Read El ciclo de Tschai Online
Authors: Jack Vance
—¿Dónde está el Hombre-Dirdir, el que acaban de meter en el campo? —preguntó Reith.
El Gris se limitó a hacer un gesto de indiferencia con la cabeza.
—Puede que haya uno al otro lado de la colina. Vete de aquí; creas un foco de oscuridad con tu capa. Tírala; tu piel es el mejor camuflaje. ¿No sabes que los Dirdir observan todos nuestros movimientos?
Reith siguió su carrera. Vio a dos viejos, completamente desnudos, de correosos músculos y pelo blanco, alzados de pie como espectros.
—¿Habéis visto a un Hombre-Dirdir por aquí cerca? —les gritó.
—Más allá tal vez, no sabemos. Vete de aquí, tú y tu capa oscura.
Reith trepó a un saliente de piedra arenisca. Llamó:
—¡Anacho!
No hubo respuesta. Reith miró su reloj. Dentro de diez minutos el campo se volvería oscuro. Registró el lado de la Colina Sur. Un poco más allá captó movimiento: personas corriendo por entre la espesura. Su capa parecía despertar antagonismo; se la quitó y se la echó al brazo.
En una hondonada encontró a cuatro hombres y una mujer. Le miraron con rostros de animales acosados y no respondieron a su pregunta. Reith subió la colina en busca de una mejor vista.
—¡Anacho! —llamó. Una figura envuelta en una túnica blanca se volvió. Reith se sintió inundado por el alivio; notaba que le temblaban las rodillas; las lágrimas acudieron a sus ojos—. ¡Anacho!
—¿Qué haces aquí?
—Apresúrate. Por aquí. Vamos a escapar. Anacho lo contempló estupefacto.
—Nadie escapa de la Caja de Cristal.
—¡Vamos, ven! ¡Ya lo verás!
—No por aquí —dijo Anacho roncamente—. La seguridad está al norte, en la Colina Norte. Cuando se haga oscuro empezará la caza.
—¡Lo sé, lo sé! No tenemos mucho tiempo. Ven por aquí. Debemos ponernos a cubierto en algún lugar por ese lado; tenemos que estar preparados.
Anacho agitó las manos en el aire.
—Debes saber algo que yo no sé.
Echaron a correr siguiendo el mismo camino por el que Reith había venido, hacia la cara occidental de la Colina Sur. Mientras corrían, Reith le explicó jadeante los detalles del plan.

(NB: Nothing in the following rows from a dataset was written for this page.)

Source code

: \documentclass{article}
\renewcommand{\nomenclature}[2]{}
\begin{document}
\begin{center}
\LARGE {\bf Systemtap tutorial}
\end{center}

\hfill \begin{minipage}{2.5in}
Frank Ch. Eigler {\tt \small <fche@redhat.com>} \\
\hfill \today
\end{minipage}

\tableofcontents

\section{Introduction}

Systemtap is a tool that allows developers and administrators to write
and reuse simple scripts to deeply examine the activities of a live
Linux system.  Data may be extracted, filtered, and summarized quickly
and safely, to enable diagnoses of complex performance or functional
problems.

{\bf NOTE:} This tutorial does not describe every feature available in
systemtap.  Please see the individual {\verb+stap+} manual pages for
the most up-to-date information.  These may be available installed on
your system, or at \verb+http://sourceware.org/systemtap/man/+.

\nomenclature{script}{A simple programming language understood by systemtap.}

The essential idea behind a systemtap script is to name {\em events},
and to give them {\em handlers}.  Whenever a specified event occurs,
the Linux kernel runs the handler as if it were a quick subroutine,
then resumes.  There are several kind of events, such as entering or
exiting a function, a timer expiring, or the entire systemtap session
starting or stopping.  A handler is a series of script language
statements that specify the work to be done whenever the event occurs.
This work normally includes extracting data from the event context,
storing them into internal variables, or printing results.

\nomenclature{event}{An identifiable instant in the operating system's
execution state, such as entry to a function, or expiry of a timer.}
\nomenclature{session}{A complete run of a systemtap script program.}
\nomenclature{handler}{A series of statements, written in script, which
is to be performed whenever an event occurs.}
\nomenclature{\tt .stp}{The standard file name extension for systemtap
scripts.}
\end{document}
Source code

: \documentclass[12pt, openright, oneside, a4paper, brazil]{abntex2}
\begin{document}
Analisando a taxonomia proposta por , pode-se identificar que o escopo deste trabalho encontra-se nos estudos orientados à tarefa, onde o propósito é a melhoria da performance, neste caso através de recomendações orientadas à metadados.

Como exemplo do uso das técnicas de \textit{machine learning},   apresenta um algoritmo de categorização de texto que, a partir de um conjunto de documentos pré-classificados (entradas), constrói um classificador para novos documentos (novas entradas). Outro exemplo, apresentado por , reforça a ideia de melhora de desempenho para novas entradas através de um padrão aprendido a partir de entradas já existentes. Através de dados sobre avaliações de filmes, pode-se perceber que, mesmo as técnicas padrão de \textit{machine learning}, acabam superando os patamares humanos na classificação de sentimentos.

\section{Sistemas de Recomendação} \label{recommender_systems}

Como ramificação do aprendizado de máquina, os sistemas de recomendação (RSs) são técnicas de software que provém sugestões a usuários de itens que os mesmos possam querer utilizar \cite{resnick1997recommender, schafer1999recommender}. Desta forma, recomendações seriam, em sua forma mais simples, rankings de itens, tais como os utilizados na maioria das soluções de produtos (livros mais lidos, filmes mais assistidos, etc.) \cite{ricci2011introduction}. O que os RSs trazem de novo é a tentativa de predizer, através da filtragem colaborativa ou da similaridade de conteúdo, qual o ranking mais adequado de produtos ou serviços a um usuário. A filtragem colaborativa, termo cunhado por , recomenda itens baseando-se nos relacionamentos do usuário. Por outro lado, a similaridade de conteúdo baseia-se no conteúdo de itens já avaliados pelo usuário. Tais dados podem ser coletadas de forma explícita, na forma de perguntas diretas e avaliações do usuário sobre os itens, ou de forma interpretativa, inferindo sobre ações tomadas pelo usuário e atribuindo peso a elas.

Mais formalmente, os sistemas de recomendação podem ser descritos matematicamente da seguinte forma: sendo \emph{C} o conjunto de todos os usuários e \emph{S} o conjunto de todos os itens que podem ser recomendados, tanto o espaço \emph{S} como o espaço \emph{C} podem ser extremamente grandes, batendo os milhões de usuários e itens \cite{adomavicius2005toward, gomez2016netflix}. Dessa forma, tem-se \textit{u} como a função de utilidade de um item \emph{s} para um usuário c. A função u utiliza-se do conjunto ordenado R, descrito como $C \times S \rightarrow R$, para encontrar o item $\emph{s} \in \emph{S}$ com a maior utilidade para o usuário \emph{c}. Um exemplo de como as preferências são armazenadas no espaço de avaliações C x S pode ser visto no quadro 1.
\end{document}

—¿Y tú has hecho todo esto... por mí? —preguntó Anacho con voz hueca—. ¿Has bajado aquí hasta el campo?
—Eso no importa ahora. Mira... debemos permanecer cerca de esos altos matorrales blancos. ¿Dónde podemos refugiarnos?
—Dentro de los mismos matorrales... es tan bueno como cualquier otro sitio. ¡Observa a los cazadores! Están tomando posiciones. Tienen que mantenerse como mínimo a un kilómetro de distancia hasta que empiece la oscuridad. Ya casi estamos en el límite del refugio. ¡Observa, esos cuatro nos están observando!
—La oscuridad estará sobre nosotros en unos segundos. Nuestro plan es éste: correremos hacia la parte occidental del campo, hacia aquel montículo. Desde allí iremos a ese grupo de cactus marrones y rodearemos su lado sur. Y lo más importante de todo: ¡no debemos separarnos!
Anacho hizo un gesto de desánimo.
—¿Y cómo vamos a impedirlo? No podemos llamarnos; los cazadores nos oirían.
Reith le tendió un extremo de la cuerda.
—Sujeta esto. Y si nos separamos nos encontraremos en el borde occidental de aquellos matorrales amarillos.
Aguardaron a que llegara la oscuridad. Fuera en el campo los jóvenes Dirdir tomaron posiciones, con algunos cazadores más experimentados mezclados aquí y allá. Reith miró hacia el este. Debido a algún truco de la luz y la atmósfera, el campo parecía estar al aire libre y extenderse hasta un lejano horizonte; sólo con un esfuerzo de voluntad pudo ver la pared oriental.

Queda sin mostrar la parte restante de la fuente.